How to Write Vows for Your Elopement Ceremony

Writing personal elopement vows is intimidating! Even if you’re already a creatively-inclined person, it can feel impossible to sum up all the love you have for your partner into one page. And since elopements are already more intimate and personal than a traditional wedding, it would make sense for you to want to write vows instead of following a script. 

If you think some vow-writing workshops might help you get your thoughts onto paper, Rooted and Wild has some great workshop options in group or private sessions. These workshops will give you writing prompts, invite you to share stories, and provide templates to help get the juices flowing. 

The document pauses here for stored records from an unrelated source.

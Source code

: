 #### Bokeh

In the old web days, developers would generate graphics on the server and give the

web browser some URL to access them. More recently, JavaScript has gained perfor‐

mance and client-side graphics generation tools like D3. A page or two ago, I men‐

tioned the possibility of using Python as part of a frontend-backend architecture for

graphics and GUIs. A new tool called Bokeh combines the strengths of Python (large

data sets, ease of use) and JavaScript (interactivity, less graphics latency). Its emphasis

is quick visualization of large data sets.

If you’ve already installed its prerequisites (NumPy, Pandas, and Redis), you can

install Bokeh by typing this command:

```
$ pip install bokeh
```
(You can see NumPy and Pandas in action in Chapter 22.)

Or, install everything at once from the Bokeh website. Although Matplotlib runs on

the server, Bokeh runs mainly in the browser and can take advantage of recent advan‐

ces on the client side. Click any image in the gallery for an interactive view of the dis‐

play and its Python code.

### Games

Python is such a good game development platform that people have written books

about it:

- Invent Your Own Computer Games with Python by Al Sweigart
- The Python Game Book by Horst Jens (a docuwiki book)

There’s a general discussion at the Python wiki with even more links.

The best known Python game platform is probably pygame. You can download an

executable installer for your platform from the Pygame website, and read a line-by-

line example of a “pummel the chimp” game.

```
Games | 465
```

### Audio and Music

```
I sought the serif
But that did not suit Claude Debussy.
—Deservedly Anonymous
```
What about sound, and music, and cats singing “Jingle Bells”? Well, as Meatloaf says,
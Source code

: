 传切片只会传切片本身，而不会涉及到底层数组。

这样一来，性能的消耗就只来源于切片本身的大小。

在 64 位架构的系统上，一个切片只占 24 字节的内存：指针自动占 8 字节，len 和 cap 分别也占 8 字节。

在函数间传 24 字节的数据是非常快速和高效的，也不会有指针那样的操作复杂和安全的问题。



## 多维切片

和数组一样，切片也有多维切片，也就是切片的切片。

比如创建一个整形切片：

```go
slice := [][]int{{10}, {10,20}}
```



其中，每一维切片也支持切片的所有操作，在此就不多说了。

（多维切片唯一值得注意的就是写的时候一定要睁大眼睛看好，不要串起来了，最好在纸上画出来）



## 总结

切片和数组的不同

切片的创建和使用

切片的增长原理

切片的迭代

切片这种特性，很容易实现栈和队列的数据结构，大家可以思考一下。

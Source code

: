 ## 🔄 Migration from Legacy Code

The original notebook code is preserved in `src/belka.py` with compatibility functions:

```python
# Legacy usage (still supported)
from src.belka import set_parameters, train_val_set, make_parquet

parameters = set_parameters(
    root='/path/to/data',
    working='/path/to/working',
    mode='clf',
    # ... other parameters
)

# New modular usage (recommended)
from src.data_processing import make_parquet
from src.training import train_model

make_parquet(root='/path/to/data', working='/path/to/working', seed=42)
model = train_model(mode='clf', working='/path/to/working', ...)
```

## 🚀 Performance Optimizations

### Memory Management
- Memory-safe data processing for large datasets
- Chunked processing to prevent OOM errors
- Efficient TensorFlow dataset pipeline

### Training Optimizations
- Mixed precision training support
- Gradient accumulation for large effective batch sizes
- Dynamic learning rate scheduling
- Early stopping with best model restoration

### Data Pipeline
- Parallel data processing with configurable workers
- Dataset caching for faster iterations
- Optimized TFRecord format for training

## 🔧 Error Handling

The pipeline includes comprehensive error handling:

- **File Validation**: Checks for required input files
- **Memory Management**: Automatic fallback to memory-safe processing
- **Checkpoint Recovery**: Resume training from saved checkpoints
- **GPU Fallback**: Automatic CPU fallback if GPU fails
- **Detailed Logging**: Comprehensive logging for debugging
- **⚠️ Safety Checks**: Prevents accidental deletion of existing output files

If a workshop isn’t something you think would help you, don’t worry! Here’s a few tips that may also help you write vows for your elopement ceremony:

  1. Don’t forget to say “I love you!” This is actually surprisingly easy to forget — so many people get narrowed in on saying super special, personal things that simply affirming the love they feel easily slips through the cracks.
  2. Include the promises you want to make to your partner! After all, these are your vows. What are you committing to? What will you do for your partner and for your relationship? What will you remember to cherish?
  3. Take a walk down memory lane. Look back at your relationship for inspiration. Start at the beginning, share a funny story, or a meaningful moment. Your first meeting, your first date, the first time you realized you were going to marry them. swiping right but then almost ghosting them (lol). Whatever makes you, you — this is the perfect thing to include.
  4. Be personal and heartfelt. Your vows do not have to include super poetic language or be dressed up in metaphors and pretty imagery. If that doesn’t suit your personality, or the type of relationship you share with your partner, it will make vow writing more difficult. Speak from your heart, and stay genuine and honest.
  5. Give your vows some space. This may feel like a homework assignment, but going through a few drafts of your vows isn’t going to hurt. Maybe you start with a bulleted list of things you might want to include. A few days later, revisit and add or remove items. Another few days later, flesh it out into a draft. Repeat a few times to really get your vows where you want them. Writing them at the last minute will leave you feeling scatter-brained and rushed, and that’s not an enjoyable feeling!
A bride holds a vow book during her elopement ceremony

Vendors I Recommend to Officiate Your Elopement Ceremony

Another big question about your elopement ceremony you might have is about who will be your officiant! I always recommend hiring a professional for this job. Standing next to someone who will lead you through the ceremony really helps make everything feel official and surreal. They’re also really good at their jobs, and can have you laughing, crying, or overwhelmed with joy!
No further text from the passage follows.